◆ Task brief
Copy the data from the line that contains "- Integrates with" to its last line, exactly, including both of those lines and leaving out everything before.
BEGIN Data provided
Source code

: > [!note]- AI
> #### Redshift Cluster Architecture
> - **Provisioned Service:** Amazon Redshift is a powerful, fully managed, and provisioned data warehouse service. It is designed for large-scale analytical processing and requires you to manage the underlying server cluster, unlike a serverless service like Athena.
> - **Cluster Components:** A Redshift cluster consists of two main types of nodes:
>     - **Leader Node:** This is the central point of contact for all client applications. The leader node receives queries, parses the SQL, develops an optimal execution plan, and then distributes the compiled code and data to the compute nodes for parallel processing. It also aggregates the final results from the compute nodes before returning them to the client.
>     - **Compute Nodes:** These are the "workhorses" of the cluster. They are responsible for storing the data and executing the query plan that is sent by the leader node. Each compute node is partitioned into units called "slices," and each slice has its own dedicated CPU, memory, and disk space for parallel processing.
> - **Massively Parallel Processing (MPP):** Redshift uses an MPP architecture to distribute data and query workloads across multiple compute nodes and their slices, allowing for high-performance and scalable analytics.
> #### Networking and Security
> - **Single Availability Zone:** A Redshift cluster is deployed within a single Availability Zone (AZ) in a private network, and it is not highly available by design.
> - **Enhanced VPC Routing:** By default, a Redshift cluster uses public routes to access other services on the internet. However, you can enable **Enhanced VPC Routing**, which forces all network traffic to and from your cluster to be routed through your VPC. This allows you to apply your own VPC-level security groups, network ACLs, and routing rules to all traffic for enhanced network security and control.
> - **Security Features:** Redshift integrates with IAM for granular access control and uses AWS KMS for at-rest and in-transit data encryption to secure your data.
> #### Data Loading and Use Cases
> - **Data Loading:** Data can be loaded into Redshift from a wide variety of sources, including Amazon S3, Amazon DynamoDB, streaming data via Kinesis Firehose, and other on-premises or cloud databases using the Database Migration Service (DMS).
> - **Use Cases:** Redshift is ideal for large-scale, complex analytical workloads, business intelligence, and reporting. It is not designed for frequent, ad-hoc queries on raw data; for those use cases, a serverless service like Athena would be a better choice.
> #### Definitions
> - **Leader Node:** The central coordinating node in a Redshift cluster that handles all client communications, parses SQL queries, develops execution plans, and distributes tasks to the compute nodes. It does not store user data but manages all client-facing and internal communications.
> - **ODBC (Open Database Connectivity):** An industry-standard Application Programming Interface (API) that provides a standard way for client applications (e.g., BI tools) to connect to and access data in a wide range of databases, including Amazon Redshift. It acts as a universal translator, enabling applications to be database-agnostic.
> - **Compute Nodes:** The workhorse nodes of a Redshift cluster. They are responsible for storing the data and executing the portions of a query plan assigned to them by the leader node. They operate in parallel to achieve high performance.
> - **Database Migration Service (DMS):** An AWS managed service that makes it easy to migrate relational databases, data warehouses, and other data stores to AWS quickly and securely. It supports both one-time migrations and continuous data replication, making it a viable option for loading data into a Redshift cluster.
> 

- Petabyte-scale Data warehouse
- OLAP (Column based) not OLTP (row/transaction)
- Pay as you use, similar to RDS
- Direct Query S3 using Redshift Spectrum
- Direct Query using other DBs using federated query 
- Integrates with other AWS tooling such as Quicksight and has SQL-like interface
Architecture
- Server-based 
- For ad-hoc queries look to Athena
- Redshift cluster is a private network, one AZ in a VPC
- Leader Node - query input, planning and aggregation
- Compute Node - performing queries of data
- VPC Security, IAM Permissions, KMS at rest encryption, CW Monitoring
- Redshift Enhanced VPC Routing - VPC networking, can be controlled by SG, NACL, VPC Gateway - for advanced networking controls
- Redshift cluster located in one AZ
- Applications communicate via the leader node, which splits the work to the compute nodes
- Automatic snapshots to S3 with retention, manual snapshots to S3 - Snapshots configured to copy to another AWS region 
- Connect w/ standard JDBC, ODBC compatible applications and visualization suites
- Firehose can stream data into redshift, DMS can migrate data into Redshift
END Data provided
◆ Response to this exercise
- Integrates with other AWS tooling such as Quicksight and has SQL-like interface
Architecture
- Server-based 
- For ad-hoc queries look to Athena
- Redshift cluster is a private network, one AZ in a VPC
- Leader Node - query input, planning and aggregation
- Compute Node - performing queries of data
- VPC Security, IAM Permissions, KMS at rest encryption, CW Monitoring
- Redshift Enhanced VPC Routing - VPC networking, can be controlled by SG, NACL, VPC Gateway - for advanced networking controls
- Redshift cluster located in one AZ
- Applications communicate via the leader node, which splits the work to the compute nodes
- Automatic snapshots to S3 with retention, manual snapshots to S3 - Snapshots configured to copy to another AWS region 
- Connect w/ standard JDBC, ODBC compatible applications and visualization suites
- Firehose can stream data into redshift, DMS can migrate data into Redshift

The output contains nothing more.